Distopía Monterrey: Mario Cinquemani
Por Alberto Espinosa Orozco
Su estética es, así, la de la
indiferencia, en donde la yuxtaposición de los elementos del cuadro se
neutralizan y late, sin embargo, en medio de la superficialidad de las formas,
una ausencia, una carencia: el agujero sin fondo donde el tiempo mismo pierde
consistencia. Arte del fragmento también, donde se condensa el espíritu de
nuestro tiempo, y cuyo equivalente existencial es el acto arbitrario,
espontáneo y gratuito.
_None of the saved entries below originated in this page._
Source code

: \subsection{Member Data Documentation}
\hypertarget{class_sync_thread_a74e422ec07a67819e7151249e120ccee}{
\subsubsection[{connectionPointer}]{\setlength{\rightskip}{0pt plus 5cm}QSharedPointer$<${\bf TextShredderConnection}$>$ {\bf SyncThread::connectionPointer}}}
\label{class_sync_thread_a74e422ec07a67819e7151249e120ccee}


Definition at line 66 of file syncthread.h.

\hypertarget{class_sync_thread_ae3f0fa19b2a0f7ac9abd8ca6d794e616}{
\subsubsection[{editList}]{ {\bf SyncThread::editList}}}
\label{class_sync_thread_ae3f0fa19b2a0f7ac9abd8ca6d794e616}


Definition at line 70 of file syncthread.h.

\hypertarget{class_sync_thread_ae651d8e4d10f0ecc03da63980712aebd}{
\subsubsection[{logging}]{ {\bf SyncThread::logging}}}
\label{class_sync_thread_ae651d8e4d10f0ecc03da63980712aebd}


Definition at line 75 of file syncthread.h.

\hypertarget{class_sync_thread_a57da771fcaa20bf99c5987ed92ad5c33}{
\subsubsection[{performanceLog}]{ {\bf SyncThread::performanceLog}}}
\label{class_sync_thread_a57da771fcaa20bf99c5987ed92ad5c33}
Mundo de sueños: de príncipes y hadas hechizadas, de
gente dormida en donde la comunicación queda suprimida y lo que reina es la
soledad y el silencio. Descenso a las regiones más recónditas del alma del
artista, en las que la imaginación visita los paraísos interiores que de pronto
amenazan en convertirse en los infiernos. Especie de mística en donde se sale
de la realidad para regresar a la unidad orgánica primordial, aislada e
impenetrable, como en el estado prenatal y embrionario, en el que la vida ni se
desperdicia ni se proyecta hacia afuera, sumergida en los grandes procesos
orgánicos de transformación y en los que
propiamente no existe ni el
pecado, ni la libertad, ni el drama. Experiencia de circuito cerrado, de
hibernación y éxtasis, donde se encuentra el paraíso de la creación onírica sin
conciencia, determinado por una fuerte vida orgánica. Obra, pues, que resulta
una imagen de la ambigua polivalencia de las culturas oníricas, históricas,
donde se perciben y juzgan las cosas según criterios oníricos, espontáneos e
incondicionados, en las que cada uno está mirando en exclusiva el mundo que le
es propio, ignorando la realidad universal, única, por la que transitan todos.